Colmatar uma lacuna no mercado editorial - não existia nada do género publicado por cá –, fazer com que mais pessoas pedalem, fazer com que essas pessoas pedalem com bicicletas adequadas aos seus objectivos e com responsabilidade e desenvolver uma maior consciência junto da sociedade, para que se garantam as condições de segurança e de cidadania necessárias à proliferação das bicicletas na cidade.

Qual a vossa opinião sobre as ciclovias em Lisboa, onde moram? Estão bem construídas? A política é a correcta? Etc.

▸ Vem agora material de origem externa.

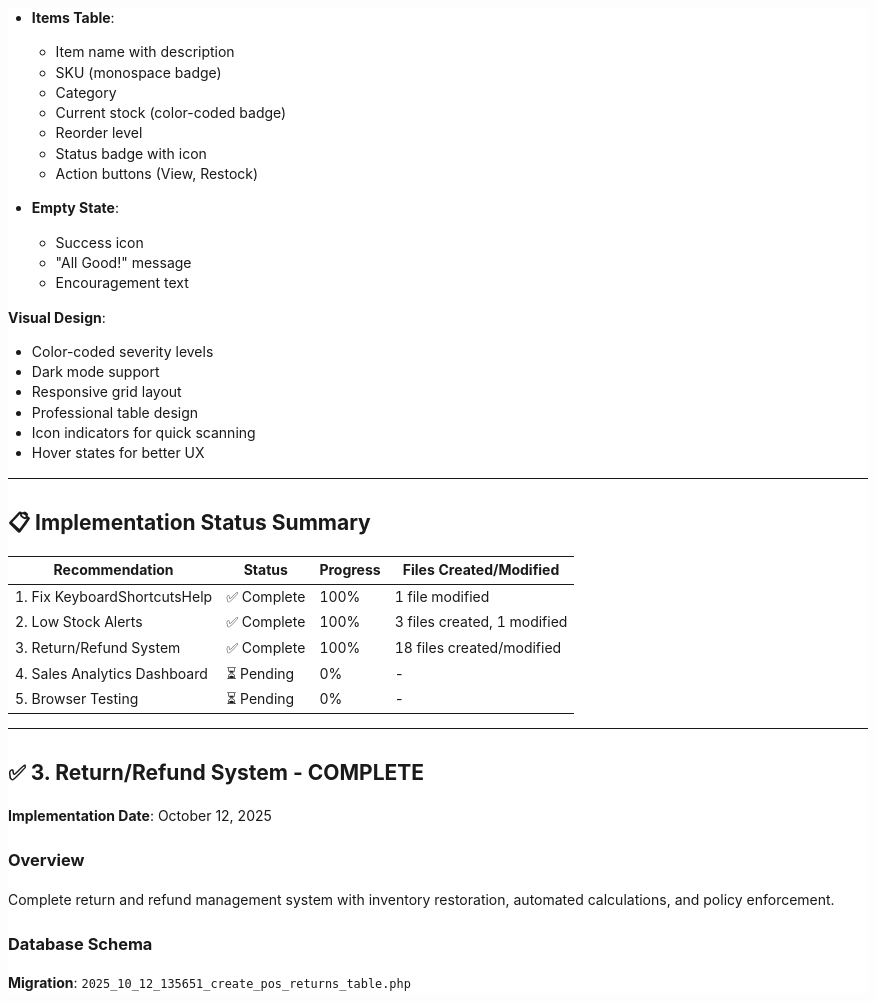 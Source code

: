 -   **Items Table**:

    -   Item name with description
    -   SKU (monospace badge)
    -   Category
    -   Current stock (color-coded badge)
    -   Reorder level
    -   Status badge with icon
    -   Action buttons (View, Restock)

-   **Empty State**:
    -   Success icon
    -   "All Good!" message
    -   Encouragement text

**Visual Design**:

-   Color-coded severity levels
-   Dark mode support
-   Responsive grid layout
-   Professional table design
-   Icon indicators for quick scanning
-   Hover states for better UX

---

## 📋 Implementation Status Summary

| Recommendation               | Status      | Progress | Files Created/Modified      |
| ---------------------------- | ----------- | -------- | --------------------------- |
| 1. Fix KeyboardShortcutsHelp | ✅ Complete | 100%     | 1 file modified             |
| 2. Low Stock Alerts          | ✅ Complete | 100%     | 3 files created, 1 modified |
| 3. Return/Refund System      | ✅ Complete | 100%     | 18 files created/modified   |
| 4. Sales Analytics Dashboard | ⏳ Pending  | 0%       | -                           |
| 5. Browser Testing           | ⏳ Pending  | 0%       | -                           |

---

## ✅ 3. Return/Refund System - COMPLETE

**Implementation Date**: October 12, 2025

### Overview

Complete return and refund management system with inventory restoration, automated calculations, and policy enforcement.

### Database Schema

**Migration**: `2025_10_12_135651_create_pos_returns_table.php`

Não considerando as ciclovias fundamentais para circular de bicicleta nas cidades – pois é circulando junto dos automóveis que se aprende a lidar com o desafio da condução em cidade e se perdem os medos –, compreendo que sejam úteis para muitas pessoas em termos de sensação de segurança. Portanto, a sua construção deveria ser incentivada. Infelizmente, grande parte das ciclovias, em Lisboa e não só, carecem de planeamento eficaz e são construídas para “encher o olho”, estando repletas de obstáculos e constrangimentos de circulação. Ao ponto de se tornarem perigosas para ciclistas menos experientes que julgam bastar haver uma ciclovia para haver segurança. As ciclovias, ao serem projectadas, devem obedecer a um cuidadoso planeamento, garantido a sua interligação eficiente com as vias em redor. E depois há o civismo: muitas das ciclovias são vistas pelos automobilistas como mais espaço para estacionar. A mudança de mentalidade demora o seu tempo, mas estou certa de que irá acontecer.